Bir süre önce Birleşmiş Milletler, PKKYPG'nin Suriye'deki yeni
örgütü SDG temsilcisiyle Cenevre'de "çocuk savaşçıların
bırakılması"yla ilgili bir anlaşma imzaladı.
Anlaşmayı, BM adına Genel Sekreteri Antonio Guterres'in silahlı
çatışmalarda çocuklar konusundaki özel temsilcisi Virginia Gamba,
SDG adına da Ferhat Abdi Şahin imzaladı.
BM'nin bu adımı Türkiye'nin sert tepkisini çekti çünkü işin içinde
siyasi bir tezgah var. Bir anlamda ABD, kurdurduğu ve isim babası
olduğu SDG (Suriye Demokratik Güçler)'yi BM eliyle "terör örgütü"
olmaktan çıkarmayı hedefliyor.
Oysa BM, bu antlaşmayı yaparak bizzat SDG'nin terör örgütü olduğunu
kanıtlamış oldu. Muhatap aldığı imzacı SDG'li Şahin, PKK-YPG
yöneticisi olduğu için "kırmızı bülten"le aranan bir isim. Dahası
var, PKK ve YPG'nin 12-15 yaş arası çocukları çatışmalarda, terör
eylemlerinde kullandığına dair hem BM Uluslararası Bağımsız Suriye
Araştırma Komisyonu'nun hem de Uluslararası Af Örgütü'nün raporları
var.
BM bu gerçeğe rağmen, "çocukları terör örgütünün kullanmasının
önüne geçiyorum" diyerek aslında çok daha vahim olan "terör
örgütünü meşrulaştıran" bir adım atıyor. Ancak bunu yapmaya
çalışırken, muhatabının bırakın terör örgütü olmasını aynı zamanda
"savaş suçu" işleyen bir örgüt olduğunu da kabul ediyor.

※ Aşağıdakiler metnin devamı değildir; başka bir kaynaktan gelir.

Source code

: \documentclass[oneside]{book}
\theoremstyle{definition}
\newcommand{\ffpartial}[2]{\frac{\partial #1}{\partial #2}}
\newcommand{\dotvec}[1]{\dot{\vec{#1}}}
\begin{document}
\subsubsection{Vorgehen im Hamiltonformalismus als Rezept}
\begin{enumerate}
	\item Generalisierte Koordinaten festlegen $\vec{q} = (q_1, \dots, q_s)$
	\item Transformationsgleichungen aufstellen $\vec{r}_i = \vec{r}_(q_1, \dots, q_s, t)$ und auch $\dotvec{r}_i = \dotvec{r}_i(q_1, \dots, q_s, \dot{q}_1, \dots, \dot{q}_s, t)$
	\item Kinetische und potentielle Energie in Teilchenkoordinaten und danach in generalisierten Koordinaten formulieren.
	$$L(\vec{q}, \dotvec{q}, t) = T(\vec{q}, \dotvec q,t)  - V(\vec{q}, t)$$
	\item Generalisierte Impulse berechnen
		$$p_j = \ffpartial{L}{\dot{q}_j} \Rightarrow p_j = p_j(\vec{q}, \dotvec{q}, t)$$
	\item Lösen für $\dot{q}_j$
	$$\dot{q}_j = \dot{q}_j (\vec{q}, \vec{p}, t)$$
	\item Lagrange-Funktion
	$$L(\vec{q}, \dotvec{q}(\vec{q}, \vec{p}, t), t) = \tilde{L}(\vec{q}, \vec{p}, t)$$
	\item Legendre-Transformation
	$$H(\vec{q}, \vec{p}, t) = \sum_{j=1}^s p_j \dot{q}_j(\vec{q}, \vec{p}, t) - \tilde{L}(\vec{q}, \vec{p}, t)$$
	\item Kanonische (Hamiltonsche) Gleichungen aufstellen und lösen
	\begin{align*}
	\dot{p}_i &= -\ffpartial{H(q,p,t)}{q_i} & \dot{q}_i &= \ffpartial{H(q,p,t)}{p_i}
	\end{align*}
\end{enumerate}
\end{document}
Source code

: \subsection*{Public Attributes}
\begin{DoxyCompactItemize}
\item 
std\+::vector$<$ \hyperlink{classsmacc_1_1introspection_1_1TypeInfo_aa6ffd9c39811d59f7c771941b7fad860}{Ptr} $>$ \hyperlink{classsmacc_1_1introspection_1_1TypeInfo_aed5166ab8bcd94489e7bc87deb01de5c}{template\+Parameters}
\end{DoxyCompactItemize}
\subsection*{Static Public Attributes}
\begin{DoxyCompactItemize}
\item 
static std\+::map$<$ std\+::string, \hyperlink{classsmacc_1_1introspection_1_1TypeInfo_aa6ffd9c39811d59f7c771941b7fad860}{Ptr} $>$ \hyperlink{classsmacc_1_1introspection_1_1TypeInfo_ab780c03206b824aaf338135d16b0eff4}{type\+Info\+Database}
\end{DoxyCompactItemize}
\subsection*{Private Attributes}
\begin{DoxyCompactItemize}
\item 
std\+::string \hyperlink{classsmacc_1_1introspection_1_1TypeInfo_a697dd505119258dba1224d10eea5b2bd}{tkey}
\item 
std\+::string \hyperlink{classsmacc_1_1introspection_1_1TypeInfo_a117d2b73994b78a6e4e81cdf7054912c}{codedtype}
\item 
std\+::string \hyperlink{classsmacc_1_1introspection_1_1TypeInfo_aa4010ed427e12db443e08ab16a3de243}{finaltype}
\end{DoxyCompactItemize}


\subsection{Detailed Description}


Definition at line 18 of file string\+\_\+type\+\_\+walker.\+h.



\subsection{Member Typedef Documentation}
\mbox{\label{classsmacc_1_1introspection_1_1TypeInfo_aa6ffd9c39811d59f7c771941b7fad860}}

Bu çelişkiye İçişleri Bakanlığı, anlaşma sonrası yaptığı
değerlendirmede dikkat çekti:
"Uluslararası bir kurum olan BM'nin PKK/KÇK/PYD ve YPG terör örgütü
adına faaliyet yürüten kurumla eylem planı imzalamasının terörle
mücadele açısından bir çelişki oluşturduğu ve terör örgütünün imza
attığı çocukları savaştırmayı bıraktırma eylem planıyla işlediği
savaş suçunu itiraf ettiği değerlendirilmektedir." BM'nin Cenevre
Ofisi'nde terör örgütüyle yapılan anlaşmanın ne anlama geldiği de
şu satırlarla anlatıldı:
"Örgütün kurulduğu günden bugüne kadar, 'Çocuk Savaşçıları'
bünyesinde bulundurduğunun adeta ispatı ve kabulü anlamındadır. Bu
çerçeveden bakıldığında uluslararası hukuk karşısında insani suç
işlediğinin tescili niteliğindedir." İçişleri Bakanlığı'nın
seslendirdiği "savaş suçu" konusu önemli çünkü bu konuda
uluslararası insan hakları örgütlerinin de onlarca uyarısı ve
tespiti var.
Bizzat BM, 2013'ten bu yana PKK-YPG hattının özellikle Afrin ve
Haseke'de 12 yaşındaki erkek ve kız çocuklarını çatışmalarda
kullandığını ve "savaş suçu" işlediklerini söylüyordu.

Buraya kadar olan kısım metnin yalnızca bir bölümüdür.